(Your task):
The answer must be the full set of records, repeated exactly.

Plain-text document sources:
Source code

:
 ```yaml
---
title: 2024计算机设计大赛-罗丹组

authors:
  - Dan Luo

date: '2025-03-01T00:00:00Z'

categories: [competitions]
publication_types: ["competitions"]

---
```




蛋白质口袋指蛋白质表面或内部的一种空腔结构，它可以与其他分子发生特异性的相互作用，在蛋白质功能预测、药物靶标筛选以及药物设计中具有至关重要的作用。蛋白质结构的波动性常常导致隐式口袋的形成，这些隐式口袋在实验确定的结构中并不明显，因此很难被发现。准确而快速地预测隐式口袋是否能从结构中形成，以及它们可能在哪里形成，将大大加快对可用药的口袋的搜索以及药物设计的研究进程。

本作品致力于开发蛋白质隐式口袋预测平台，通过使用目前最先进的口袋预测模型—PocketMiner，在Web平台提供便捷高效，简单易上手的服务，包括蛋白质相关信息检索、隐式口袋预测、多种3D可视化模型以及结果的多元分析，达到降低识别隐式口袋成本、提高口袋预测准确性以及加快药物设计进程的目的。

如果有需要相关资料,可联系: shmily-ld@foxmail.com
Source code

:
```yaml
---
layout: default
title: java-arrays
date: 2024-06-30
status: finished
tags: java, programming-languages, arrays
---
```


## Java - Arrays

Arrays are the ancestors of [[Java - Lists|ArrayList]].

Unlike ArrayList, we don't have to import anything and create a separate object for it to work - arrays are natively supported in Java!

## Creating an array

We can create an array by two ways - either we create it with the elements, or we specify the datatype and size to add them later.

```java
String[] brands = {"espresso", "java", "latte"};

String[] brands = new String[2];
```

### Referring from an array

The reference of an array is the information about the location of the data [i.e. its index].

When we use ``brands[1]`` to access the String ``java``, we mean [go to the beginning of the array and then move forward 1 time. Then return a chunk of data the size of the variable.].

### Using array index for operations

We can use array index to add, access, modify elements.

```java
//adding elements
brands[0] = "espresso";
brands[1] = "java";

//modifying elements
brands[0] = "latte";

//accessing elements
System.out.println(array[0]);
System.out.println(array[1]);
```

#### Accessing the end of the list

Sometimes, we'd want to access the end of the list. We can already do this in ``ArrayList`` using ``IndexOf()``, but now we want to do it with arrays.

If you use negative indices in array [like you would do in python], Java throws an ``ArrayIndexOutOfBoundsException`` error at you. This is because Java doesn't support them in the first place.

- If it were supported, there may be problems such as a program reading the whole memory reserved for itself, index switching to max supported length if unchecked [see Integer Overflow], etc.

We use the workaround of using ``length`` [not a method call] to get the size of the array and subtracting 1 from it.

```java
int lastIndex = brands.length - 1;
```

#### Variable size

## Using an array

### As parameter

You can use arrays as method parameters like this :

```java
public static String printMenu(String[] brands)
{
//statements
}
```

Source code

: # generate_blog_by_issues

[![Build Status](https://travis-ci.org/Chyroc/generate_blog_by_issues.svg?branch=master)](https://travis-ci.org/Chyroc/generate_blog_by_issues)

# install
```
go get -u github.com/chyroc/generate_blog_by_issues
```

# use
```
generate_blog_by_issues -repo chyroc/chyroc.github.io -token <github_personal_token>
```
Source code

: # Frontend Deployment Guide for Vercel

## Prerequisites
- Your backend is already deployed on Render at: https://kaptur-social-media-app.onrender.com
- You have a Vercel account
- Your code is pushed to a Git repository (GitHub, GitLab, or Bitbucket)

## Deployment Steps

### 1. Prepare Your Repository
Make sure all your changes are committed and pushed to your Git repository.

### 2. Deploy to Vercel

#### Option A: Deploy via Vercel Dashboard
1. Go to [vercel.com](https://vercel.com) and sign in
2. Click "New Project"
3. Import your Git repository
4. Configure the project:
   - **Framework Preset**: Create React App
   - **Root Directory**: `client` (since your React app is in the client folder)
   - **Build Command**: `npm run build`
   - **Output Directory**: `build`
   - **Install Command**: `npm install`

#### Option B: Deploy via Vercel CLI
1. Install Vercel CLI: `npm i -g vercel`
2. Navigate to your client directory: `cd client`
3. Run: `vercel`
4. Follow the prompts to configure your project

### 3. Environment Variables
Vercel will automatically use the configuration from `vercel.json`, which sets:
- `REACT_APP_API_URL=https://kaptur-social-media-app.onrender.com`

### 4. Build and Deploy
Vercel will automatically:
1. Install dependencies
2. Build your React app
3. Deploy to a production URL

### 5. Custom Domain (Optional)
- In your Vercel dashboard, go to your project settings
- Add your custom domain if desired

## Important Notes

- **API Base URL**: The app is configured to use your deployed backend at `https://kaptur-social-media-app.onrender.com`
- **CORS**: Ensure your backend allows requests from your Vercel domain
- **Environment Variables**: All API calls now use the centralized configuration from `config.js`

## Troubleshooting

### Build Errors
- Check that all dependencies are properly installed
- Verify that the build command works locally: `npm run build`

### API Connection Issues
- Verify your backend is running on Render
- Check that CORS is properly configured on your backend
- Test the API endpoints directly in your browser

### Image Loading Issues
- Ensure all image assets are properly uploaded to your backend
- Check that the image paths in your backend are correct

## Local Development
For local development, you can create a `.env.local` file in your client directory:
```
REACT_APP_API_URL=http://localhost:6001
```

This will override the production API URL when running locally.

(Problem solution):
Source code

:
 ```yaml
---
title: 2024计算机设计大赛-罗丹组

authors:
  - Dan Luo

date: '2025-03-01T00:00:00Z'

categories: [competitions]
publication_types: ["competitions"]

---
```




蛋白质口袋指蛋白质表面或内部的一种空腔结构，它可以与其他分子发生特异性的相互作用，在蛋白质功能预测、药物靶标筛选以及药物设计中具有至关重要的作用。蛋白质结构的波动性常常导致隐式口袋的形成，这些隐式口袋在实验确定的结构中并不明显，因此很难被发现。准确而快速地预测隐式口袋是否能从结构中形成，以及它们可能在哪里形成，将大大加快对可用药的口袋的搜索以及药物设计的研究进程。

本作品致力于开发蛋白质隐式口袋预测平台，通过使用目前最先进的口袋预测模型—PocketMiner，在Web平台提供便捷高效，简单易上手的服务，包括蛋白质相关信息检索、隐式口袋预测、多种3D可视化模型以及结果的多元分析，达到降低识别隐式口袋成本、提高口袋预测准确性以及加快药物设计进程的目的。

如果有需要相关资料,可联系: shmily-ld@foxmail.com
Source code

:
```yaml
---
layout: default
title: java-arrays
date: 2024-06-30
status: finished
tags: java, programming-languages, arrays
---
```


## Java - Arrays

Arrays are the ancestors of [[Java - Lists|ArrayList]].

Unlike ArrayList, we don't have to import anything and create a separate object for it to work - arrays are natively supported in Java!

## Creating an array

We can create an array by two ways - either we create it with the elements, or we specify the datatype and size to add them later.

```java
String[] brands = {"espresso", "java", "latte"};

String[] brands = new String[2];
```

### Referring from an array

The reference of an array is the information about the location of the data [i.e. its index].

When we use ``brands[1]`` to access the String ``java``, we mean [go to the beginning of the array and then move forward 1 time. Then return a chunk of data the size of the variable.].

### Using array index for operations

We can use array index to add, access, modify elements.

```java
//adding elements
brands[0] = "espresso";
brands[1] = "java";

//modifying elements
brands[0] = "latte";

//accessing elements
System.out.println(array[0]);
System.out.println(array[1]);
```

#### Accessing the end of the list

Sometimes, we'd want to access the end of the list. We can already do this in ``ArrayList`` using ``IndexOf()``, but now we want to do it with arrays.

If you use negative indices in array [like you would do in python], Java throws an ``ArrayIndexOutOfBoundsException`` error at you. This is because Java doesn't support them in the first place.

- If it were supported, there may be problems such as a program reading the whole memory reserved for itself, index switching to max supported length if unchecked [see Integer Overflow], etc.

We use the workaround of using ``length`` [not a method call] to get the size of the array and subtracting 1 from it.

```java
int lastIndex = brands.length - 1;
```

#### Variable size

## Using an array

### As parameter

You can use arrays as method parameters like this :

```java
public static String printMenu(String[] brands)
{
//statements
}
```

Source code

: # generate_blog_by_issues

[![Build Status](https://travis-ci.org/Chyroc/generate_blog_by_issues.svg?branch=master)](https://travis-ci.org/Chyroc/generate_blog_by_issues)

# install
```
go get -u github.com/chyroc/generate_blog_by_issues
```

# use
```
generate_blog_by_issues -repo chyroc/chyroc.github.io -token <github_personal_token>
```
Source code

: # Frontend Deployment Guide for Vercel

## Prerequisites
- Your backend is already deployed on Render at: https://kaptur-social-media-app.onrender.com
- You have a Vercel account
- Your code is pushed to a Git repository (GitHub, GitLab, or Bitbucket)

## Deployment Steps

### 1. Prepare Your Repository
Make sure all your changes are committed and pushed to your Git repository.

### 2. Deploy to Vercel

#### Option A: Deploy via Vercel Dashboard
1. Go to [vercel.com](https://vercel.com) and sign in
2. Click "New Project"
3. Import your Git repository
4. Configure the project:
   - **Framework Preset**: Create React App
   - **Root Directory**: `client` (since your React app is in the client folder)
   - **Build Command**: `npm run build`
   - **Output Directory**: `build`
   - **Install Command**: `npm install`

#### Option B: Deploy via Vercel CLI
1. Install Vercel CLI: `npm i -g vercel`
2. Navigate to your client directory: `cd client`
3. Run: `vercel`
4. Follow the prompts to configure your project

### 3. Environment Variables
Vercel will automatically use the configuration from `vercel.json`, which sets:
- `REACT_APP_API_URL=https://kaptur-social-media-app.onrender.com`

### 4. Build and Deploy
Vercel will automatically:
1. Install dependencies
2. Build your React app
3. Deploy to a production URL

### 5. Custom Domain (Optional)
- In your Vercel dashboard, go to your project settings
- Add your custom domain if desired

## Important Notes

- **API Base URL**: The app is configured to use your deployed backend at `https://kaptur-social-media-app.onrender.com`
- **CORS**: Ensure your backend allows requests from your Vercel domain
- **Environment Variables**: All API calls now use the centralized configuration from `config.js`

## Troubleshooting

### Build Errors
- Check that all dependencies are properly installed
- Verify that the build command works locally: `npm run build`

### API Connection Issues
- Verify your backend is running on Render
- Check that CORS is properly configured on your backend
- Test the API endpoints directly in your browser

### Image Loading Issues
- Ensure all image assets are properly uploaded to your backend
- Check that the image paths in your backend are correct

## Local Development
For local development, you can create a `.env.local` file in your client directory:
```
REACT_APP_API_URL=http://localhost:6001
```

This will override the production API URL when running locally.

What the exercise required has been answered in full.